13. In our opinion, Section 297(2)(j) does not manifest an intention to destroy the old rights and liabilities. It is, however, contended on behalf of the revenue with reference to Clauses (a), (b) and (d) of Section 297(2) that whenever the Legislature had intended to save the pending proceedings, it had expressly and specifically provided for the same and that, accordingly, it follows that Section 297(2)(j) should be construed as not having kept alive the pending proceedings under the old Act. We are unable to accept this contention. In view of the decision of the Supreme Court in T.S. Baliah's case : [1969]72ITR787(SC) , each clause of Section 297(2) has to be considered separately. There is nothing in Section 297(2)(j) to show the manifestation of a different intention so as to justify an inference that the proceedings for recovery of tax dues under the old Act have not been kept alive. On the contrary, in our opinion, Section 297(2)(j) has by necessary implication kept alive the proceedings under the old Act subject to this that the revenue may also proceed under the new Act for the recovery of any sum payable under the old Act, but without prejudice to any legal action that has been already taken. As already stated, the provision of Section 297(2)(j) is an enabling provision and the revenue may take resort to the provision of the new Act for the purpose of recovering any sum payable under the old Act but in so doing it should not prejudice any action that has been taken under the old Act.

14. The proceeding was started under the Public Demands Recovery Act read with Section 46(2) of the old Act. Take a case where during the pendency of a petition of objection under Section 9 of the Public Demands Recovery Act, the new Act comes into force. The question is whether the procedure laid down under the new Act can be followed. If the procedure under the new Act is followed, in that case, the TRO will not be entitled to dispose of any application under Section 9 of the Public Demands Recovery Act, for, the new Act has not made any provision for the filing of a petition of objection. The introduction of the procedure under the new Act into the pending proceeding will undoubtedly prejudice the action already taken.In the circumstances, in view of Section 297(2)(j), such procedure cannot be adopted. But when a certificate has been filed under the Bengal Public Demands Recovery Act, at that stage the procedure under the new Act can be adopted, for such adoption will not prejudice the action already taken. In Segu Butchaiah Setty v. ITO : [1970]76ITR607(KAR) , it has been held by the Supreme Court that Section 297(2)(j) of the new Act does not require that there should be another certificate under Section 222 of the new Act preceded by a notice of demand under Section 156 of the new Act.

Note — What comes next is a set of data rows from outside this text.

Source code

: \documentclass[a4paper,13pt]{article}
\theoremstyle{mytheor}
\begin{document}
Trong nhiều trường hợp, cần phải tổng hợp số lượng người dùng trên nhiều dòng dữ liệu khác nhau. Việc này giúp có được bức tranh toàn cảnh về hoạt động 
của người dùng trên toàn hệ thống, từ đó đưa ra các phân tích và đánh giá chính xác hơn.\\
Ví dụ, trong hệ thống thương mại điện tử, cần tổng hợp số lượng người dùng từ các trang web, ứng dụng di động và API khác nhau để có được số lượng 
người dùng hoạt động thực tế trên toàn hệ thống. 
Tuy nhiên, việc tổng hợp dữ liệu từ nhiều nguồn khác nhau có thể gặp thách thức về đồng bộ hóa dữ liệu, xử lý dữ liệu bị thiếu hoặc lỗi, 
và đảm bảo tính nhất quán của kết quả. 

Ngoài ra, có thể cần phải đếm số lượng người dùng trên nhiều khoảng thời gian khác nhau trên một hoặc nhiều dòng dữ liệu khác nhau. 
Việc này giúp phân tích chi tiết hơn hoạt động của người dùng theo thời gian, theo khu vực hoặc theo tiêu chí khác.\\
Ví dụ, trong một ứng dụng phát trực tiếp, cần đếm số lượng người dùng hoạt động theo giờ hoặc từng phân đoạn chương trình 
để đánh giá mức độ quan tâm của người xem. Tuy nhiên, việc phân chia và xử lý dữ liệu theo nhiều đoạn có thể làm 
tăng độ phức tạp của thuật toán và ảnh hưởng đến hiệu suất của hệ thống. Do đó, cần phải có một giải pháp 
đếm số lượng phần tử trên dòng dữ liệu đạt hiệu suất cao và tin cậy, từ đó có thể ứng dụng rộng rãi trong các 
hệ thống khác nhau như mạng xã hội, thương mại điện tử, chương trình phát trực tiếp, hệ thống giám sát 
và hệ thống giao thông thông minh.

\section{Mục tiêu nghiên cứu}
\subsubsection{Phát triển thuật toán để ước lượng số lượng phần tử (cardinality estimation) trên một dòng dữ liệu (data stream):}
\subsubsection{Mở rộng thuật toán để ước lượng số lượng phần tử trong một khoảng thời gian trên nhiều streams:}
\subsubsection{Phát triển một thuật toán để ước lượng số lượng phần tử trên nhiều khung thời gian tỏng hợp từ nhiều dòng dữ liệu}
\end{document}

15. It is urged on behalf of the revenue that in the instant case when the TRO disposed of the claim petition of the respondents by dismissing the same, the proceedings under the Public Demands Recovery Act became transformed into proceedings under the new Act. We are unable to accept this contention. In our opinion, Section 297(2)(j) does not make any provision for transformation of proceedings under the old Act into proceedings under the new Act. In Union of India v. Jnanada Prasanna Chakravartti : [1970]77ITR782(Cal) , the following observation has been made by a Division Bench of this court:

' Mr. Pal points out that the Tax Recovery Officer may be the certificate officer himself (vide Section 2(44) of the Income-tax Act, 1961) and, as certificate officer, he will have power to make recovery under the Public Demands Recovery Act. It is not clear, however, from the record, whether in the instant case, the Tax Recovery Officer in question was also the certificate officer. Further, the relative or relevant recovery proceedings in the instant case from the moment they were taken over by the Tax Recovery Officer appear to be proceedings under the Income-tax Act, 1961 (vide Schedule II of the Act), and not under the Public Demands Recovery Act, and, as a matter of fact, the appeal to the Commissioner was filed under the said Schedule, and so Section 16(a) of this latter Act (Public Demands Recovery Act) would not apply. '

16. The above observation was relied on by the revenue before the learned judge. It has been observed by the learned judge that the contention that the TRO, when he was deciding the question, was not deciding as TRO but as a certificate officer under the Bengal Public Demands Recovery Act, was not urged before the Division Bench. Further, whether in fact there were proceedings under the Public Demands Recovery Act or not was not an issue before the Division Bench in that case. In our opinion also, the learned judge has rightly distinguished the said Bench decision from the instant case. The question that has been raised before us was not specifically raised before the Division Bench in that case. In these circumstances, that decision will not apply to the case before us. As has been stated already, Section 297(2) or, for the matter of that, Section 297(2)(j) has not made any provision either expressly or by necessary implication forthe transformation of the proceedings under the Bengal Public Demands Recovery Act into proceedings under the new Act. Although the claim petition of the respondents was sought to be disposed of by the TRO, he was really disposing of the same as a certificate officer under the Public Demands Recovery Act, As has been noticed earlier, the certificate officer and the Additional District Magistrate was also the Tax Recovery Officer. It will not, in our opinion, make any difference if the officer who disposed of the said claim petition described himself as the Tax Recovery Officer.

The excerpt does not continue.